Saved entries
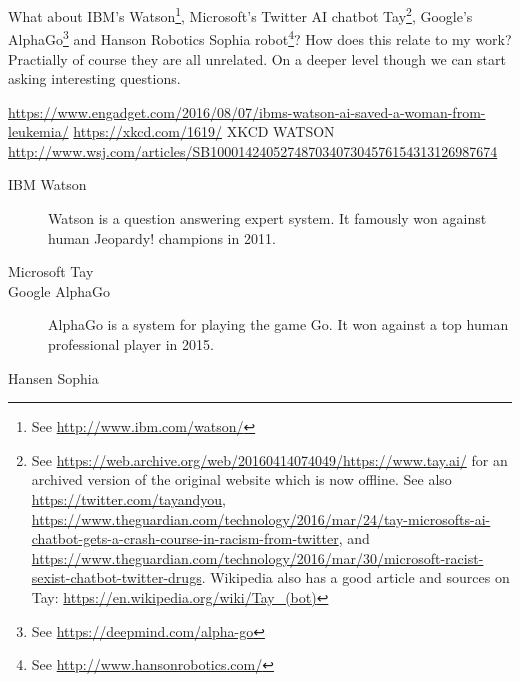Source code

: \documentclass[11pt]{thesis} %
\begin{document}


What about IBM's Watson\footnote{See \url{http://www.ibm.com/watson/}}, Microsoft's Twitter \ac{AI} chatbot Tay\footnote{See \url{https://web.archive.org/web/20160414074049/https://www.tay.ai/} for an archived version of the original website which is now offline. See also \url{https://twitter.com/tayandyou}, \url{https://www.theguardian.com/technology/2016/mar/24/tay-microsofts-ai-chatbot-gets-a-crash-course-in-racism-from-twitter}, and \url{https://www.theguardian.com/technology/2016/mar/30/microsoft-racist-sexist-chatbot-twitter-drugs}. Wikipedia also has a good article and sources on Tay: \url{https://en.wikipedia.org/wiki/Tay_(bot)}}, Google's AlphaGo\footnote{See \url{https://deepmind.com/alpha-go}} and Hanson Robotics Sophia robot\footnote{See \url{http://www.hansonrobotics.com/}}? How does this relate to my work? Practially of course they are all unrelated. On a deeper level though we can start asking interesting questions. 

\url{https://www.engadget.com/2016/08/07/ibms-watson-ai-saved-a-woman-from-leukemia/}
\url{https://xkcd.com/1619/} XKCD WATSON
\url{http://www.wsj.com/articles/SB10001424052748703407304576154313126987674}

\begin{description}
  \item[IBM Watson] Watson is a question answering expert system. It famously won against human Jeopardy! champions in 2011.
  \item[Microsoft Tay] 
  \item[Google AlphaGo] AlphaGo is a system for playing the game Go. It won against a top human professional player in 2015.
  \item[Hansen Sophia]
\end{description}
\end{document}
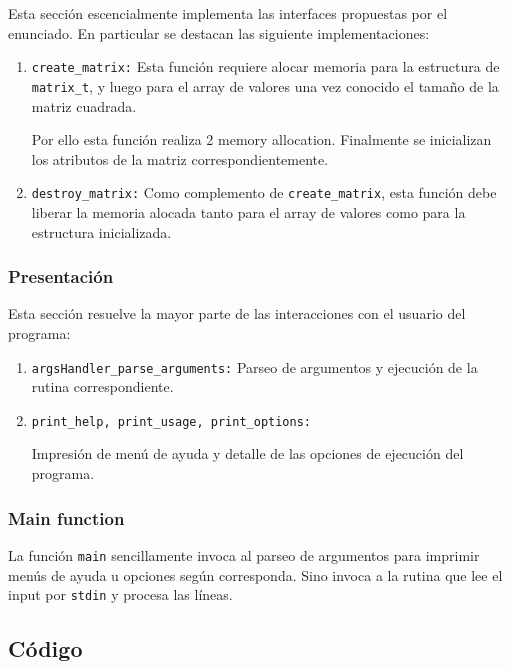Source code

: \documentclass[a4paper,10pt, spanish]{article}
\begin{document}
Esta sección escencialmente implementa las interfaces propuestas por el enunciado. En particular se destacan las siguiente implementaciones:

\begin{enumerate}
	\item \lstinline{create_matrix:} Esta función requiere alocar memoria para la estructura de \lstinline{matrix_t}, y luego para el array de valores una vez conocido el tamaño de la matriz cuadrada.
  
  Por ello esta función realiza 2 memory allocation. Finalmente se inicializan los atributos de la matriz correspondientemente.
  
  \item \lstinline{destroy_matrix:} Como complemento de \lstinline{create_matrix}, esta función debe liberar la memoria alocada tanto para el array de valores como para la estructura inicializada.
\end{enumerate}

\subsubsection{Presentación}

Esta sección resuelve la mayor parte de las interacciones con el usuario del programa:

\begin{enumerate}
	\item \lstinline{argsHandler_parse_arguments:} Parseo de argumentos y ejecución de la rutina correspondiente.
  \item \lstinline{print_help, print_usage, print_options:} 
  
  Impresión de menú de ayuda y detalle de las opciones de ejecución del programa.
\end{enumerate}

\subsubsection{Main function}

La función \lstinline{main} sencillamente invoca al parseo de argumentos para imprimir menús de ayuda u opciones según corresponda. 
Sino invoca a la rutina que lee el input por \lstinline{stdin} y procesa las líneas.

\subsection{Código}
\end{document}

#### [Action item]
The answer is each line from the entries above in which the word "ayuda" occurs.

#### [Reply to the task]
  Impresión de menú de ayuda y detalle de las opciones de ejecución del programa.
La función \lstinline{main} sencillamente invoca al parseo de argumentos para imprimir menús de ayuda u opciones según corresponda. 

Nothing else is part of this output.